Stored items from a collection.
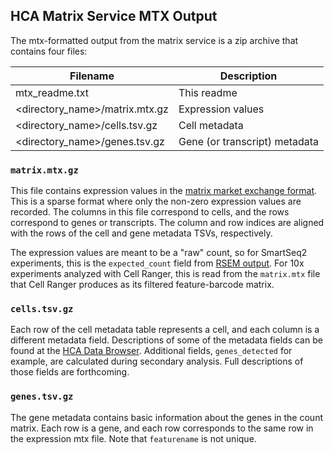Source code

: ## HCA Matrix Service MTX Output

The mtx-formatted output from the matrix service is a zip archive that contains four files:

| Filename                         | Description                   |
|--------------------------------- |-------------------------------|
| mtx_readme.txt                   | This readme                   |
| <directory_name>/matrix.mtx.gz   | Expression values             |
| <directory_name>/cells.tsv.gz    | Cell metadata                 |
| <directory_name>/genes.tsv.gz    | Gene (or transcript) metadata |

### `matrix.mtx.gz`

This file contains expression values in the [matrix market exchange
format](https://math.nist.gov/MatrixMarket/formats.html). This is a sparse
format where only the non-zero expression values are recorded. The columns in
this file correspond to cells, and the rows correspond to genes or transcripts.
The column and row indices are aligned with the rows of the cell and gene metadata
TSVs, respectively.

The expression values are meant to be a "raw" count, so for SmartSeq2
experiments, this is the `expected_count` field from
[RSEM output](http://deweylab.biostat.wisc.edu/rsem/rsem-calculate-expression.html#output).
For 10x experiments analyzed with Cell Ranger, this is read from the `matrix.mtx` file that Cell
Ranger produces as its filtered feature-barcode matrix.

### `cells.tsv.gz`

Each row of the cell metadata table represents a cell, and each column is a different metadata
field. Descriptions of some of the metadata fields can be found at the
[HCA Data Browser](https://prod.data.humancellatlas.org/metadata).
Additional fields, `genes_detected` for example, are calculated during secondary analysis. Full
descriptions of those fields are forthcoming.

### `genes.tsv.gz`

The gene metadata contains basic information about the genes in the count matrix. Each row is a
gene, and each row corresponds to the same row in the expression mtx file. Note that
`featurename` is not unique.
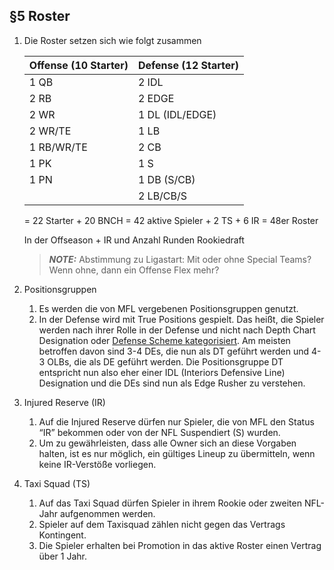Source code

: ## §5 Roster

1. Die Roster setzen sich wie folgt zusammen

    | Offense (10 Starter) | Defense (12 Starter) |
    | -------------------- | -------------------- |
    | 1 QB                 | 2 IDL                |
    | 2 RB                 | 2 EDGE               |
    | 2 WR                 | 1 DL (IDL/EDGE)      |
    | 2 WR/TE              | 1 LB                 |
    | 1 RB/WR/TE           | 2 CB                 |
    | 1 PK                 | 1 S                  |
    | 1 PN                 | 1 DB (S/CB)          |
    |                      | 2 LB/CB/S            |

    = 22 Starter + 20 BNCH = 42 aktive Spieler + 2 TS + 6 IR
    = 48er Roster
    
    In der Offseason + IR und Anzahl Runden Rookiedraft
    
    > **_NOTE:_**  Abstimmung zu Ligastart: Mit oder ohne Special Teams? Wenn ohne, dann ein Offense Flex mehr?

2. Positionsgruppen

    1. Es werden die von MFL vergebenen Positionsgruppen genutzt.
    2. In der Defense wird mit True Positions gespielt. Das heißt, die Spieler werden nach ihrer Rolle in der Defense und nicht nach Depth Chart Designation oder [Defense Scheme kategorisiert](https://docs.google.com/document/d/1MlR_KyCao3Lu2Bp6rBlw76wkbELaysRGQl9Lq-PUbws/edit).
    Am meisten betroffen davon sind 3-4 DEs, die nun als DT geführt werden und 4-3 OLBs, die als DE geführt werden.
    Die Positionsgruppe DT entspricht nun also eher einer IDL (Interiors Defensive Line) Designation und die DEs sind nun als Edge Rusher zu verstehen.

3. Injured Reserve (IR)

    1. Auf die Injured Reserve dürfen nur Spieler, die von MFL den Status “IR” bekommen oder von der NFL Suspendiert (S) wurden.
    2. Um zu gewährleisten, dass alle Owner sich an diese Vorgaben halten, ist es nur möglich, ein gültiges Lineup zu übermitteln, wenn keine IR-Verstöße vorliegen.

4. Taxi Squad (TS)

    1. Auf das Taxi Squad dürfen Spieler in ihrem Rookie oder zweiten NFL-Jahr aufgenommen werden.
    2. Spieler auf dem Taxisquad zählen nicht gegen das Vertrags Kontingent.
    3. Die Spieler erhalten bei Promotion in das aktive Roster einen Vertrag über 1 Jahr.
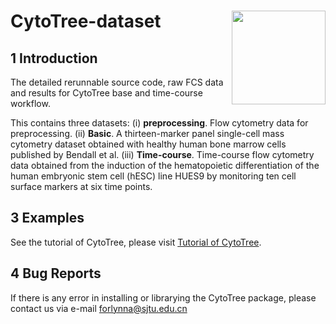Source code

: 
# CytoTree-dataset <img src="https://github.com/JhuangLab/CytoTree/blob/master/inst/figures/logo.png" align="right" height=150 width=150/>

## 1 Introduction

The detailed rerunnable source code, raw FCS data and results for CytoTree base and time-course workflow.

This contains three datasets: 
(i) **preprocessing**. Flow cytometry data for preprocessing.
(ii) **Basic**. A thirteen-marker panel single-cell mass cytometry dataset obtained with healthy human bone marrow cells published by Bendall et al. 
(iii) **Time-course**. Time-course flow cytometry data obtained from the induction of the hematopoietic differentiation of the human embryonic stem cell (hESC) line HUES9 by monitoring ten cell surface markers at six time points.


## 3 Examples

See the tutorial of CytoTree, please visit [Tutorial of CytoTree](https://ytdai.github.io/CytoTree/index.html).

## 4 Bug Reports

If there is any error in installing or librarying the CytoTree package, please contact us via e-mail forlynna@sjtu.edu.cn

---

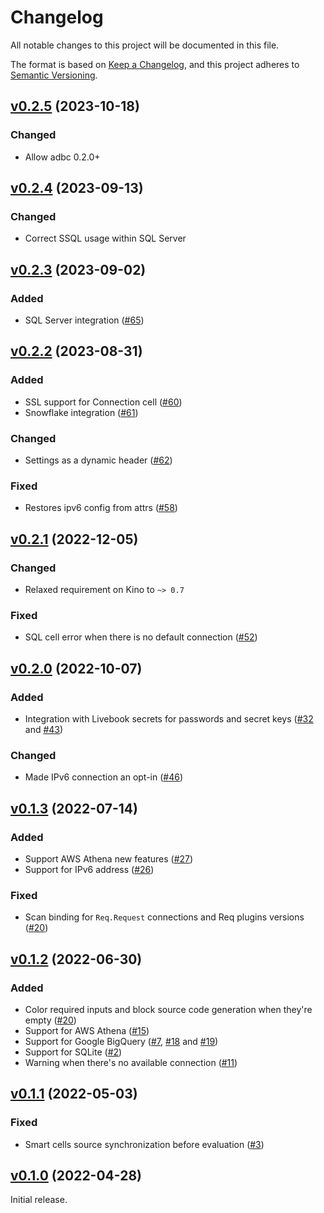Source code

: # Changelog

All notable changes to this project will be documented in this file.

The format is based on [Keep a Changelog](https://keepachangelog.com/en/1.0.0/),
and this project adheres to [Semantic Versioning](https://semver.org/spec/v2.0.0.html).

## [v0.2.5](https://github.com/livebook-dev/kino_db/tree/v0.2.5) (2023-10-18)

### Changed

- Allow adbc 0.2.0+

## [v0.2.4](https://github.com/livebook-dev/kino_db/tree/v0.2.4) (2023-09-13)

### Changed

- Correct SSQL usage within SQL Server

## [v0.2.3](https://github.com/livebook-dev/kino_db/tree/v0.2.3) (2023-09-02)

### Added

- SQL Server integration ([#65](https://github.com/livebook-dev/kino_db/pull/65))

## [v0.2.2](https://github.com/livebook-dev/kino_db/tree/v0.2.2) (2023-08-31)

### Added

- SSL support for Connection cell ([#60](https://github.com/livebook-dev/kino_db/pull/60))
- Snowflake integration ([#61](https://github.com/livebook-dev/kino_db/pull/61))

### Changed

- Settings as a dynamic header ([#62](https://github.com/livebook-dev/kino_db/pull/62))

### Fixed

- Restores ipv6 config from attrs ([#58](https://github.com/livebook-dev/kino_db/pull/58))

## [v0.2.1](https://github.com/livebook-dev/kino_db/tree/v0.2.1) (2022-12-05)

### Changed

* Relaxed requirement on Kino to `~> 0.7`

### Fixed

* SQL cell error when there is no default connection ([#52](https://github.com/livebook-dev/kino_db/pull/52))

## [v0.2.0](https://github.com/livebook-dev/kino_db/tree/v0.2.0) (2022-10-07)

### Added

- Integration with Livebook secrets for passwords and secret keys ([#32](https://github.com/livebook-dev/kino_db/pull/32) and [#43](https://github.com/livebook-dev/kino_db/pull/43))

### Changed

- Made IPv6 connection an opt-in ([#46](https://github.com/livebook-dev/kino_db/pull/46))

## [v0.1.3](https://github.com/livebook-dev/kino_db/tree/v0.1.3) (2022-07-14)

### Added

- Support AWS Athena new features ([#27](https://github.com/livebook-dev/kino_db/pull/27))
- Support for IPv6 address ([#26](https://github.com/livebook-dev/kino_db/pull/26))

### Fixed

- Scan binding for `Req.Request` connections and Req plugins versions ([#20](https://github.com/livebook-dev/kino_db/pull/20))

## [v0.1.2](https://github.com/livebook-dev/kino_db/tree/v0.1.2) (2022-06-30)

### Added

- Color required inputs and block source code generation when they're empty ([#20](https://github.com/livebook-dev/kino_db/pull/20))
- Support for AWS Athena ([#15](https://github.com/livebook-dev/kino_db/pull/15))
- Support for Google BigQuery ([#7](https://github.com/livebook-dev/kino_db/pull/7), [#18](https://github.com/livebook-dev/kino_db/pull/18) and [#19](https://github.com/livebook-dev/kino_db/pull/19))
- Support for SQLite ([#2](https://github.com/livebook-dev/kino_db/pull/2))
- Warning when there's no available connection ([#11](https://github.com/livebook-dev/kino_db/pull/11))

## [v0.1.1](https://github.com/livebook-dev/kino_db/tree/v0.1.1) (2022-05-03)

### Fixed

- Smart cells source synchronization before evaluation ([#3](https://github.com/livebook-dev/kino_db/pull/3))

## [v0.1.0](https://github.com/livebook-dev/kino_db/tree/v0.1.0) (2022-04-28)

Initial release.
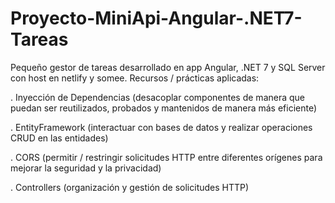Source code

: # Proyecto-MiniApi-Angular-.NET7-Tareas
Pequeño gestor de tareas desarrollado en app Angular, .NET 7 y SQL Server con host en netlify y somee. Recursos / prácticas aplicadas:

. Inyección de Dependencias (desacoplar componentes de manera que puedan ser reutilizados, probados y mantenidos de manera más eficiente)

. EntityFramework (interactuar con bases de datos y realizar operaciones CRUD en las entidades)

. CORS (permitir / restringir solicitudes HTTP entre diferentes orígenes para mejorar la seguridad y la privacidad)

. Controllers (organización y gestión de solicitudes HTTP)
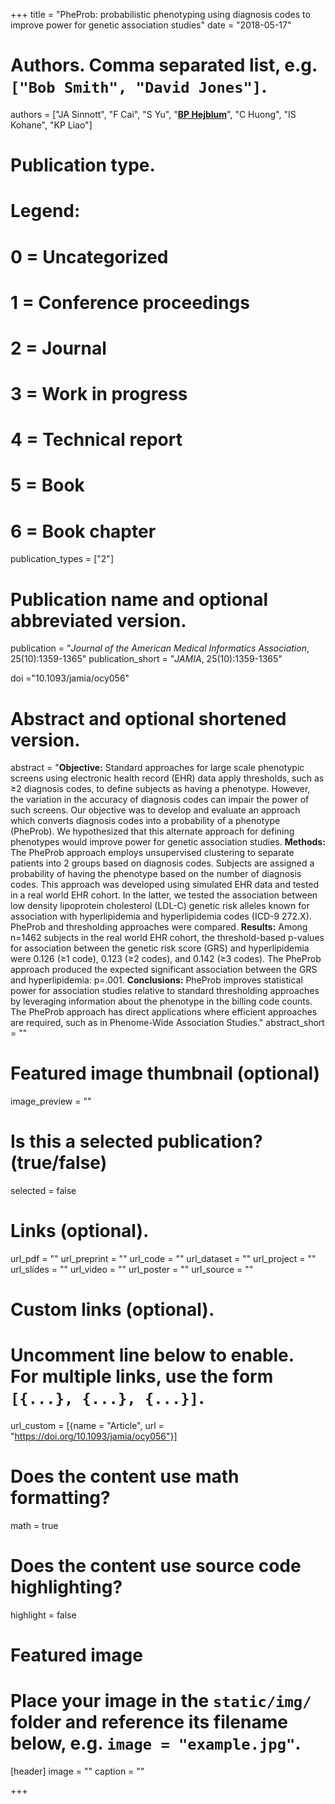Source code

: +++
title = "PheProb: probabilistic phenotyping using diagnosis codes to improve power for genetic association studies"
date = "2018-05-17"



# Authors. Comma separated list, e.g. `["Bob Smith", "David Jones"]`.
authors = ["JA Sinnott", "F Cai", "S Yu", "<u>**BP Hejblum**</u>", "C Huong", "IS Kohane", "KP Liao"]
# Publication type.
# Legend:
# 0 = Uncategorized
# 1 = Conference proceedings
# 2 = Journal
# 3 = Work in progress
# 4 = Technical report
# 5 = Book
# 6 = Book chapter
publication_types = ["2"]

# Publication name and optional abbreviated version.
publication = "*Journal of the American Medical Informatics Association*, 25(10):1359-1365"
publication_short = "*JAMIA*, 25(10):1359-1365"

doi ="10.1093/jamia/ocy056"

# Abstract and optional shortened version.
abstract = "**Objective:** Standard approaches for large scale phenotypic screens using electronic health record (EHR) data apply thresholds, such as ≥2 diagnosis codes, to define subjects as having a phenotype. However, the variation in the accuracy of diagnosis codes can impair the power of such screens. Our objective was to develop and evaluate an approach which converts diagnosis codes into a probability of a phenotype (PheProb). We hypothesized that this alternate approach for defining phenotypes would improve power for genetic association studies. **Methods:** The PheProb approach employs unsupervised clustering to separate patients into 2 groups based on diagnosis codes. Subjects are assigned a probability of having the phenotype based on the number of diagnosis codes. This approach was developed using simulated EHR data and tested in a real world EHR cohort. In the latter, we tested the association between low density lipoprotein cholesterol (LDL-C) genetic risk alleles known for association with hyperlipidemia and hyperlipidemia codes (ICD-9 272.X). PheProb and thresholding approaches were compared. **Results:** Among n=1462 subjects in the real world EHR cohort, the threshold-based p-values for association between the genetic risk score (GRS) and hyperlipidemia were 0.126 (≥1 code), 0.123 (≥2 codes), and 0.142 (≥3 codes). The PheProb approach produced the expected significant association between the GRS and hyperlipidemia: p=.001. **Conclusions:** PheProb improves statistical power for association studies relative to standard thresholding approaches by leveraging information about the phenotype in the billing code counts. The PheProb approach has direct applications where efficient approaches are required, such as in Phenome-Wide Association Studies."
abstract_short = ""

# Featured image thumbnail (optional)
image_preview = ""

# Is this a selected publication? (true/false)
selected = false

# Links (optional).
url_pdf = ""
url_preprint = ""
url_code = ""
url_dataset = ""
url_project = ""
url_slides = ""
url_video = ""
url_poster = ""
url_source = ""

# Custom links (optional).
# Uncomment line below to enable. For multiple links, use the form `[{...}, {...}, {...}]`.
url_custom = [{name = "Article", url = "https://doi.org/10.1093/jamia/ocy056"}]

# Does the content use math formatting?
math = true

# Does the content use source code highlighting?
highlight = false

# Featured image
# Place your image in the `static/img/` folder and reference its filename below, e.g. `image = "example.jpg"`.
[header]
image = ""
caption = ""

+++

---

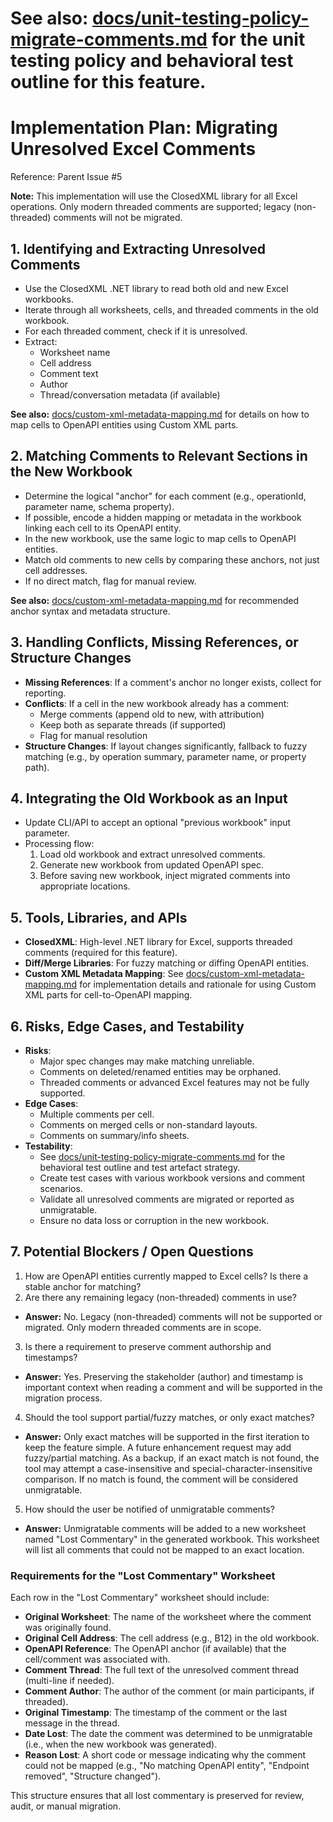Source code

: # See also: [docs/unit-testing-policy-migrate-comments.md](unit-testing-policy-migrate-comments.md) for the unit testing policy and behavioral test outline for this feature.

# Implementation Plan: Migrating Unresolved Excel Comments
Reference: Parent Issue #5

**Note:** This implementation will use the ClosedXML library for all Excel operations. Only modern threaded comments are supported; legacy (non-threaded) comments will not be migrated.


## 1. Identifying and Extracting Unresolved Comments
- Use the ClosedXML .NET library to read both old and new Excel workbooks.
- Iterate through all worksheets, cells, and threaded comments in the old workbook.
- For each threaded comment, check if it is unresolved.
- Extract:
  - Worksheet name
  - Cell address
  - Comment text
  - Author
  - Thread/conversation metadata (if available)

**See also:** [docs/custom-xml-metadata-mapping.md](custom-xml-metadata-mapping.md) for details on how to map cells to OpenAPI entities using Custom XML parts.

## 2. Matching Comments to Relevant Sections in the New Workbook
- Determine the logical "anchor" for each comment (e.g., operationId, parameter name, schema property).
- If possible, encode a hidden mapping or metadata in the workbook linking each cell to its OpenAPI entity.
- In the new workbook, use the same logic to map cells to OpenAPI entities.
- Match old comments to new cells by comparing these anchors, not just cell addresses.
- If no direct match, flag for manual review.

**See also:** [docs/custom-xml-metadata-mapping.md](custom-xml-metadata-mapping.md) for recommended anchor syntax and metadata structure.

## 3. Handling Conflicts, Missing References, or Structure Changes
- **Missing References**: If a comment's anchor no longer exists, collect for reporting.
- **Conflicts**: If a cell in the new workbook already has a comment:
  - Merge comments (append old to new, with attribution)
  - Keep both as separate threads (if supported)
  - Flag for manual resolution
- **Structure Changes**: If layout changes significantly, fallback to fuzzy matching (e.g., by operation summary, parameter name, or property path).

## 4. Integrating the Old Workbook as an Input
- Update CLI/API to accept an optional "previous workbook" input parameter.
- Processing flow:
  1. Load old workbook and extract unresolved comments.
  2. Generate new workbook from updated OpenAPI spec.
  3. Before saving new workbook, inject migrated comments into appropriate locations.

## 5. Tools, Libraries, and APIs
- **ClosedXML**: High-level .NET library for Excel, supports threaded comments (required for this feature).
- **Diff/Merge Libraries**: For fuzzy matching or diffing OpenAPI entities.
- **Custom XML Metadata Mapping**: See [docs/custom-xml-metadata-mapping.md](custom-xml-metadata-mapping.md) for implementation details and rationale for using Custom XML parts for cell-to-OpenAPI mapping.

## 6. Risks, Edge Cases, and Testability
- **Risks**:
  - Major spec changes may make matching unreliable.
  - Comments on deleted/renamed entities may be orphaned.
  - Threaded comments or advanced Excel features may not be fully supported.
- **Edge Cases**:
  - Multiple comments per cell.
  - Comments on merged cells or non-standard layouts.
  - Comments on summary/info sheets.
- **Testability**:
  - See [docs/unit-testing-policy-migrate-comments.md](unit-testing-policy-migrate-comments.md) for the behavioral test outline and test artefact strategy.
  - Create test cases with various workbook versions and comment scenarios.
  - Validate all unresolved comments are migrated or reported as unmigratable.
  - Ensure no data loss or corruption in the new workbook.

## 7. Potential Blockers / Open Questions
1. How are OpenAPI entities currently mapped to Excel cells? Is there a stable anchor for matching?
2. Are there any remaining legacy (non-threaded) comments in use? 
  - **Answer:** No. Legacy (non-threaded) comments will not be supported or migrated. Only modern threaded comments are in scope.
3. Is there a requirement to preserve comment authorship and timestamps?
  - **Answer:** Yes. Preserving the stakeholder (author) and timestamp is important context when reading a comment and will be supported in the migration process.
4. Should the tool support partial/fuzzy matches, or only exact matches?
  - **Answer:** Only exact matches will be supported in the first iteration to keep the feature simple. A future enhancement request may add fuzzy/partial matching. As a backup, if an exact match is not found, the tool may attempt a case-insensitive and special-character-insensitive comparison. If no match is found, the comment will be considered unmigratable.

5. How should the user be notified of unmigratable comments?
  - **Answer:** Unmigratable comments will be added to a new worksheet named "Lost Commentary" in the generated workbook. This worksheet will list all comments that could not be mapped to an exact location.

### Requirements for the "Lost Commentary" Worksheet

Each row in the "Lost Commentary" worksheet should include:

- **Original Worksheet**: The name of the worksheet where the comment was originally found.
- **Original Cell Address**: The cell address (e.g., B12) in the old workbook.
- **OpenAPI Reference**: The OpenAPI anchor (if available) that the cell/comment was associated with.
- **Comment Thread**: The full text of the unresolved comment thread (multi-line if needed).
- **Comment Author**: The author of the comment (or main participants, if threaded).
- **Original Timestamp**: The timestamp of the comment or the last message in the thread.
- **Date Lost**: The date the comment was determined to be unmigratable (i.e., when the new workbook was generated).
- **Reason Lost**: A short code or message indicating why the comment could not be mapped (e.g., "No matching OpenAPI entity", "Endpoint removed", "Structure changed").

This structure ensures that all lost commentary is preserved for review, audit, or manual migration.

PROBLEM TO WORK ON. The answer must be every line of the data that contains the word "partial".

OUTPUT FOR THIS TASK.
4. Should the tool support partial/fuzzy matches, or only exact matches?
  - **Answer:** Only exact matches will be supported in the first iteration to keep the feature simple. A future enhancement request may add fuzzy/partial matching. As a backup, if an exact match is not found, the tool may attempt a case-insensitive and special-character-insensitive comparison. If no match is found, the comment will be considered unmigratable.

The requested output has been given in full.